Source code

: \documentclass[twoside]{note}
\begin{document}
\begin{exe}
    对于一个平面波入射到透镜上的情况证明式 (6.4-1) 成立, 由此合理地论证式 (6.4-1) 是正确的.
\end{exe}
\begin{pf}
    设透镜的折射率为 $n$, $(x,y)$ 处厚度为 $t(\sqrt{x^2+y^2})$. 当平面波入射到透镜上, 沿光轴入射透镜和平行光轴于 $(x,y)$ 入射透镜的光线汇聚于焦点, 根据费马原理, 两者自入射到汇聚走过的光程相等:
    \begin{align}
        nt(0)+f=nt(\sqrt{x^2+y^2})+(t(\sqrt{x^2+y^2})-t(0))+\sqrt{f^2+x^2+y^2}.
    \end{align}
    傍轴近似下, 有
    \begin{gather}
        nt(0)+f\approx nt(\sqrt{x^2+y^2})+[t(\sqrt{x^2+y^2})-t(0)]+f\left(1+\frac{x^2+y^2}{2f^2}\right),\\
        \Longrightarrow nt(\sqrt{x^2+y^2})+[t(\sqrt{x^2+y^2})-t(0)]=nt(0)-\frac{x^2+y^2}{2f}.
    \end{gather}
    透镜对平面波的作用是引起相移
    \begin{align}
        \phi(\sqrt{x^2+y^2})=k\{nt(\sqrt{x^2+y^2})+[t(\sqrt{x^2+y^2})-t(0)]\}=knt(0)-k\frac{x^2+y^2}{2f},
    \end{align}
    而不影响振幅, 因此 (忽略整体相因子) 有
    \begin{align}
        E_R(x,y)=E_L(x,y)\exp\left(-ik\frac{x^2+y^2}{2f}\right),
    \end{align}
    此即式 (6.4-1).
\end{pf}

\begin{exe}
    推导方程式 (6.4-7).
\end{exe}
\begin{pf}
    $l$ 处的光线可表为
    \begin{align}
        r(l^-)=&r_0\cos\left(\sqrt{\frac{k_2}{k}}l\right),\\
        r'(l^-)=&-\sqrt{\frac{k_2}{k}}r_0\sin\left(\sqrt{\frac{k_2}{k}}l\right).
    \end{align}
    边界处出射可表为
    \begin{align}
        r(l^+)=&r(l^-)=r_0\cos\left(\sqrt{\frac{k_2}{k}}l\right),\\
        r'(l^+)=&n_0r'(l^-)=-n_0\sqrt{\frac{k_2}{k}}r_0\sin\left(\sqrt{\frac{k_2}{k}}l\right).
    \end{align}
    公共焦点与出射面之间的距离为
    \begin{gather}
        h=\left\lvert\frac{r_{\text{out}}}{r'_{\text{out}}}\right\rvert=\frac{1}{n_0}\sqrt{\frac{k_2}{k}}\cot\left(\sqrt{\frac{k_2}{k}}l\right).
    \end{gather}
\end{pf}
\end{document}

• • • • • • •

(What to work on):
Nothing in the listing may be left out; repeat it all exactly.

(Answer box):
Source code

: \documentclass[twoside]{note}
\begin{document}
\begin{exe}
    对于一个平面波入射到透镜上的情况证明式 (6.4-1) 成立, 由此合理地论证式 (6.4-1) 是正确的.
\end{exe}
\begin{pf}
    设透镜的折射率为 $n$, $(x,y)$ 处厚度为 $t(\sqrt{x^2+y^2})$. 当平面波入射到透镜上, 沿光轴入射透镜和平行光轴于 $(x,y)$ 入射透镜的光线汇聚于焦点, 根据费马原理, 两者自入射到汇聚走过的光程相等:
    \begin{align}
        nt(0)+f=nt(\sqrt{x^2+y^2})+(t(\sqrt{x^2+y^2})-t(0))+\sqrt{f^2+x^2+y^2}.
    \end{align}
    傍轴近似下, 有
    \begin{gather}
        nt(0)+f\approx nt(\sqrt{x^2+y^2})+[t(\sqrt{x^2+y^2})-t(0)]+f\left(1+\frac{x^2+y^2}{2f^2}\right),\\
        \Longrightarrow nt(\sqrt{x^2+y^2})+[t(\sqrt{x^2+y^2})-t(0)]=nt(0)-\frac{x^2+y^2}{2f}.
    \end{gather}
    透镜对平面波的作用是引起相移
    \begin{align}
        \phi(\sqrt{x^2+y^2})=k\{nt(\sqrt{x^2+y^2})+[t(\sqrt{x^2+y^2})-t(0)]\}=knt(0)-k\frac{x^2+y^2}{2f},
    \end{align}
    而不影响振幅, 因此 (忽略整体相因子) 有
    \begin{align}
        E_R(x,y)=E_L(x,y)\exp\left(-ik\frac{x^2+y^2}{2f}\right),
    \end{align}
    此即式 (6.4-1).
\end{pf}

\begin{exe}
    推导方程式 (6.4-7).
\end{exe}
\begin{pf}
    $l$ 处的光线可表为
    \begin{align}
        r(l^-)=&r_0\cos\left(\sqrt{\frac{k_2}{k}}l\right),\\
        r'(l^-)=&-\sqrt{\frac{k_2}{k}}r_0\sin\left(\sqrt{\frac{k_2}{k}}l\right).
    \end{align}
    边界处出射可表为
    \begin{align}
        r(l^+)=&r(l^-)=r_0\cos\left(\sqrt{\frac{k_2}{k}}l\right),\\
        r'(l^+)=&n_0r'(l^-)=-n_0\sqrt{\frac{k_2}{k}}r_0\sin\left(\sqrt{\frac{k_2}{k}}l\right).
    \end{align}
    公共焦点与出射面之间的距离为
    \begin{gather}
        h=\left\lvert\frac{r_{\text{out}}}{r'_{\text{out}}}\right\rvert=\frac{1}{n_0}\sqrt{\frac{k_2}{k}}\cot\left(\sqrt{\frac{k_2}{k}}l\right).
    \end{gather}
\end{pf}
\end{document}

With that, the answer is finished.